Just days before Chinese President Hu Jintao’s scheduled visit to Yale, his administration agreed to add the University to a list of 39 elite overseas institutions — each worth more than $10 billion — with access to a wide swath of the country’s domestic securities. Experts speculated that the University owed its success in large part to its relationship with China as well as a Chinese desire to open its economy to the West in careful steps.

The China Securities Regulatory Commission announced in a press release that it issued Yale a Qualified Foreign Institutional Investor license, enabling the University to tap new sectors of its booming economy. Overseas investors are generally only allowed to invest in designated securities that represent a small fraction of the nation’s assets.
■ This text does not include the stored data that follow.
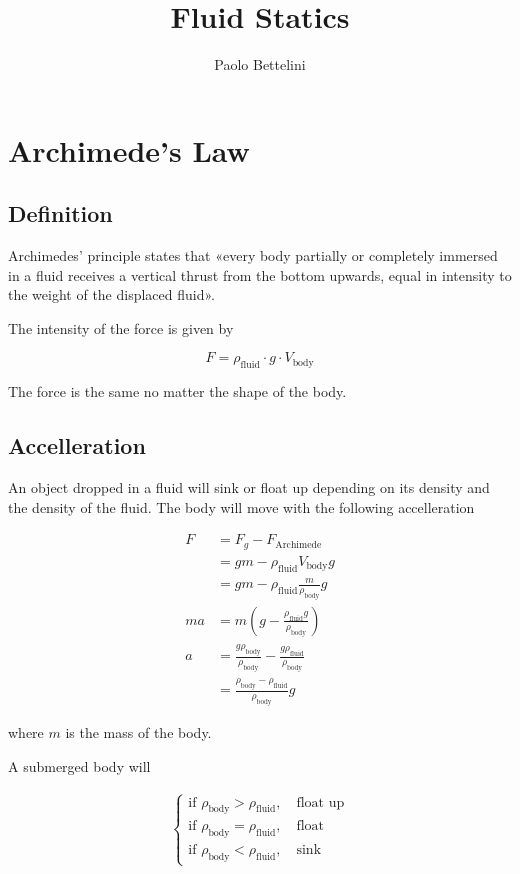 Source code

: \documentclass{article}
\title{Fluid Statics}
\author{Paolo Bettelini}
\date{}
\begin{document}
\maketitle
\tableofcontents
\pagebreak

\section{Archimede's Law}

\subsection{Definition}

Archimedes' principle states that
«every body partially or completely immersed in a fluid receives a
vertical thrust from the bottom upwards,
equal in intensity to the weight of the displaced fluid».

The intensity of the force is given by

\[
    F = \rho_\text{fluid} \cdot g \cdot V_\text{body}
\]

The force is the same no matter the shape of the body.

\subsection{Accelleration}

An object dropped in a fluid will sink or float up
depending on its density and the density of the fluid.
The body will move with the following accelleration

\begin{align*}
    F &= F_g - F_\text{Archimede} \\
    &= gm - \rho_\text{fluid}V_\text{body}g \\
    &= gm - \rho_\text{fluid}\frac{m}{\rho_\text{body}}g \\
    ma &= m \left( g- \frac{\rho_\text{fluid}g}{\rho_\text{body}} \right) \\
    a &= \frac{g\rho_\text{body}}{\rho_\text{body}} - \frac{g\rho_\text{fluid}}{\rho_\text{body}} \\
    &= \frac{\rho_\text{body} - \rho_\text{fluid}}{\rho_\text{body}}g
\end{align*}

where \(m\) is the mass of the body.

A submerged body will

\begin{align*}
	\begin{cases}
        \text{if } \rho_\text{body} > \rho_\text{fluid},\quad \text{float up} \\
        \text{if } \rho_\text{body} = \rho_\text{fluid},\quad \text{float} \\
        \text{if } \rho_\text{body} < \rho_\text{fluid},\quad \text{sink}
	\end{cases}
\end{align*}

\pagebreak
\end{document}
Jud Koss, a spokesman for Commonfund, said Yale Chief Investment Officer David Swensen probably applied for the license to broaden the scope of the University’s $15.2 billion endowment and increase its stability. Commonfund is a firm that manages university endowments.

“Getting into emerging markets is a good thing as part of portfolio diversification,” Koss said. “He’s investing for your children’s children’s children. Emerging markets can achieve that.”

University officials could not be reached for comment Tuesday evening.

China’s decision on the eve of Hu’s visit likely resulted from its close ties to the University, said Beatrice Bartlett, a history professor emeritus and member of the East Asian Studies Council.

“Yale is being favored by China these days,” Bartlett said. “President Levin has built up a very good relationship with China through his numerous trips there.”

China has relaxed its tight restrictions on foreign investment recently, issuing licenses or assigning quotas to seven institutions over the last week. Yale has yet to be issued a quota detailing the extent of its certification. The Chinese government also told the Shanghai Securities News Tuesday that it may allow QFII institutions to tap the domestic future market, another stock class.

Bartlett said China is clearly opening itself to Western businesses, but he said the nation is still cautious due to historical imperialism.

“The Chinese naturally want to keep control,” she said. “They don’t want the days to return when foreign interests owned large, important interests in China.”

Concerns about globalization may explain why the Chinese are attracted to Yale and other institutions with long-term investment interests, economics professor Bjoern Bruegemann said. In the past, nations opening their economies to foreigners have fallen victim to volatile short-term investing, he said.

“It makes sense that they’re gradually opening up their markets because they might be concerned with speculation in their assets,” Brurgemann said. “Maybe they like more long-term investors with which to build a stable relationship.”

China has so far allowed foreigners to place $6.32 billion in its bonds and equities, the Shanghai Daily reported Tuesday.